The "Right Cuff"

 

Shirt cuffs can cause a lot of annoyances—especially when they are not sized properly.

Typical barrel cuffs are sized to accommodate the bloated steel timepieces that men shackle to their wrists, meaning the diameter of the cuff may be well-suited for the steel clad watch wrist but oversized and floppy on the other.

And when the sleeve is even slightly too long, an oversized cuff slides down over the palm, wearing out and discoloring faster than it would have otherwise.

At Sebastian Ward, we follow the more classical approach to cuff length and presentation: That shirt cuffs should protrude from the coat sleeve (around 0.5” being ideal). The old practical reasoning behind wearing your shirt sleeves longer than your jacket, is so that your jacket sleeves don’t wear out at the edge, before your shirt cuffs do (since shirts typically are the less expensive of the two garments).

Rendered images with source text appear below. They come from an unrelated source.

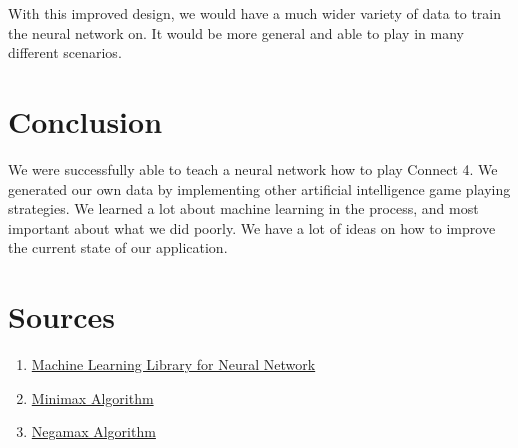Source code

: \documentclass[12pt]{article}
\begin{document}
With this improved  design, we would have a much wider variety of data to train the neural network on. It would be more general and able to play in many different scenarios.

\section{Conclusion}
We were successfully able to teach a neural network how to play Connect 4. We generated our own data by implementing other artificial intelligence game playing strategies. We learned a lot about machine learning in the process, and most important about what we did poorly. We have a lot of ideas on how to improve the current state of our application. 

\pagebreak
\section{Sources}
\singlespacing
\begin{enumerate}
	\item\href{http://scikit-learn.org/stable/}{Machine Learning Library for Neural Network}
	\item\href{https://github.com/erikackermann/Connect-Four}{Minimax Algorithm}
	\item\href{http://blog.gamesolver.org/}{Negamax Algorithm}
\end{enumerate}
\end{document}
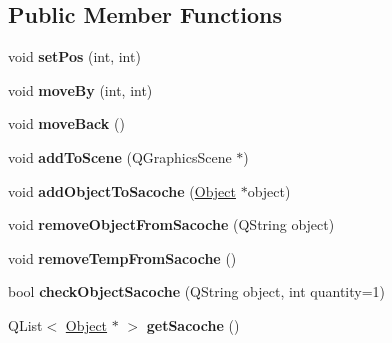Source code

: \subsection*{Public Member Functions}
\begin{DoxyCompactItemize}
\item 
\hypertarget{class_pingouin_a91f0120d2ee61c6a6ca715a8e88f3d3b}{}void {\bfseries set\+Pos} (int, int)\label{class_pingouin_a91f0120d2ee61c6a6ca715a8e88f3d3b}

\item 
\hypertarget{class_pingouin_a80aa8b486de1bba6c637a8ab0233fc10}{}void {\bfseries move\+By} (int, int)\label{class_pingouin_a80aa8b486de1bba6c637a8ab0233fc10}

\item 
\hypertarget{class_pingouin_a6b74f3acac4cce611992586356805d4a}{}void {\bfseries move\+Back} ()\label{class_pingouin_a6b74f3acac4cce611992586356805d4a}

\item 
\hypertarget{class_pingouin_a90eef5bc5b47bdae1508f572d1d898d5}{}void {\bfseries add\+To\+Scene} (Q\+Graphics\+Scene $\ast$)\label{class_pingouin_a90eef5bc5b47bdae1508f572d1d898d5}

\item 
\hypertarget{class_pingouin_ad91b21a996f75e32a78c203eb7490446}{}void {\bfseries add\+Object\+To\+Sacoche} (\hyperlink{class_object}{Object} $\ast$object)\label{class_pingouin_ad91b21a996f75e32a78c203eb7490446}

\item 
\hypertarget{class_pingouin_a73130bc706f0c1a40a20f05d0d3a3ffa}{}void {\bfseries remove\+Object\+From\+Sacoche} (Q\+String object)\label{class_pingouin_a73130bc706f0c1a40a20f05d0d3a3ffa}

\item 
\hypertarget{class_pingouin_a7bc2b0b92b4093f59821a683e6d71b14}{}void {\bfseries remove\+Temp\+From\+Sacoche} ()\label{class_pingouin_a7bc2b0b92b4093f59821a683e6d71b14}

\item 
\hypertarget{class_pingouin_a53145c212327b2a733237e1eb55aad24}{}bool {\bfseries check\+Object\+Sacoche} (Q\+String object, int quantity=1)\label{class_pingouin_a53145c212327b2a733237e1eb55aad24}

\item 
\hypertarget{class_pingouin_aa5ed410fe91fcdf598b00baf4c33354f}{}Q\+List$<$ \hyperlink{class_object}{Object} $\ast$ $>$ {\bfseries get\+Sacoche} ()\label{class_pingouin_aa5ed410fe91fcdf598b00baf4c33354f}


\end{DoxyCompactItemize}
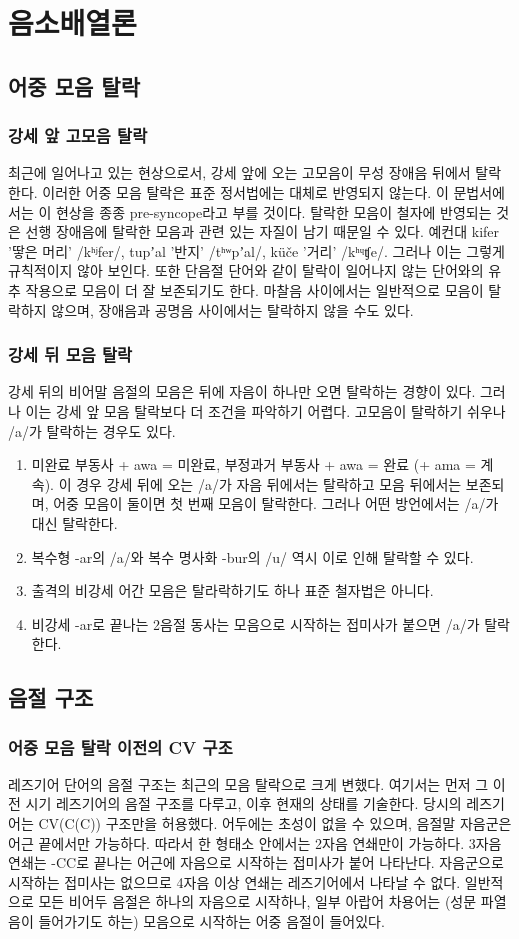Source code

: \section{음소배열론}
\subsection{어중 모음 탈락}
\subsubsection{강세 앞 고모음 탈락}
최근에 일어나고 있는 현상으로서, 강세 앞에 오는 고모음이 무성 장애음 뒤에서 탈락한다. 이러한 어중 모음 탈락은 표준 정서법에는 대체로 반영되지 않는다. 이 문법서에서는 이 현상을 종종 pre-syncope라고 부를 것이다. 탈락한 모음이 철자에 반영되는 것은 선행 장애음에 탈락한 모음과 관련 있는 자질이 남기 때문일 수 있다. 예컨대 kifer '땋은 머리' /kʰʲfer/, tupʼal '반지' /tʰʷpʼal/, küče '거리' /kʰᶣʧe/. 그러나 이는 그렇게 규칙적이지 않아 보인다. 또한 단음절 단어와 같이 탈락이 일어나지 않는 단어와의 유추 작용으로 모음이 더 잘 보존되기도 한다. 마찰음 사이에서는 일반적으로 모음이 탈락하지 않으며, 장애음과 공명음 사이에서는 탈락하지 않을 수도 있다.
\subsubsection{강세 뒤 모음 탈락}
강세 뒤의 비어말 음절의 모음은 뒤에 자음이 하나만 오면 탈락하는 경향이 있다. 그러나 이는 강세 앞 모음 탈락보다 더 조건을 파악하기 어렵다. 고모음이 탈락하기 쉬우나 /a/가 탈락하는 경우도 있다.
\begin{enumerate}
	\item 미완료 부동사 + awa = 미완료, 부정과거 부동사 + awa = 완료 (+ ama = 계속). 이 경우 강세 뒤에 오는 /a/가 자음 뒤에서는 탈락하고 모음 뒤에서는 보존되며, 어중 모음이 둘이면 첫 번째 모음이 탈락한다. 그러나 어떤 방언에서는 /a/가 대신 탈락한다.
	\item 복수형 -ar의 /a/와 복수 명사화 -bur의 /u/ 역시 이로 인해 탈락할 수 있다.
	\item 출격의 비강세 어간 모음은 탈라락하기도 하나 표준 철자법은 아니다.
	\item 비강세 -ar로 끝나는 2음절 동사는 모음으로 시작하는 접미사가 붙으면 /a/가 탈락한다.
\end{enumerate}
\subsection{음절 구조}
\subsubsection{어중 모음 탈락 이전의 CV 구조}
레즈기어 단어의 음절 구조는 최근의 모음 탈락으로 크게 변했다. 여기서는 먼저 그 이전 시기 레즈기어의 음절 구조를 다루고, 이후 현재의 상태를 기술한다. 당시의 레즈기어는 CV(C(C)) 구조만을 허용했다. 어두에는 초성이 없을 수 있으며, 음절말 자음군은 어근 끝에서만 가능하다. 따라서 한 형태소 안에서는 2자음 연쇄만이 가능하다. 3자음 연쇄는 -CC로 끝나는 어근에 자음으로 시작하는 접미사가 붙어 나타난다. 자음군으로 시작하는 접미사는 없으므로 4자음 이상 연쇄는 레즈기어에서 나타날 수 없다. 일반적으로 모든 비어두 음절은 하나의 자음으로 시작하나, 일부 아랍어 차용어는 (성문 파열음이 들어가기도 하는) 모음으로 시작하는 어중 음절이 들어있다.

When your cuffs stay locked in the same position, it affords several things:

  1. Since your cuffs are torsioned around your specific features, it frees up your hands for a greater range of movement while wearing shirt and coat. 
  2. Your cuffs won’t rub up against everything your hands touch, and that will inevitably extend their lifespan.
  3. Having your cuffs stabilized around your wrist lets you wear a longer sleeve. Combined with a high armhole, this affords a feeling of freedom and precision that is without equal.
  4. The secure fit allows you to wear a watch on the outside of your cuff, for easier reading of the dial.

When your shirt starts working in unison with your body, it gets out of the wearer’s way and fades to the background while still offering an elegant appearance to the casual observer.


via The Sartorialist

Gianni Agnelli, the primogenitor of this look, was a man far more interested in practicality than in mere sartorial affectation. When he needed the time, he wanted precisely that… without fussing with a shirt cuff. Perhaps this is what prompted him to purchase a digital watch, early on.


Astronaut Buzz Aldrin during a spacewalk, part of Gemini 12, in November of 1966. (NASA/JSC/ASU) via The Atlantic

Here, this rationale is equally applicable. While most of us will never have to wear a space suit, its all about making your clothes get out of the way so you can go about your job.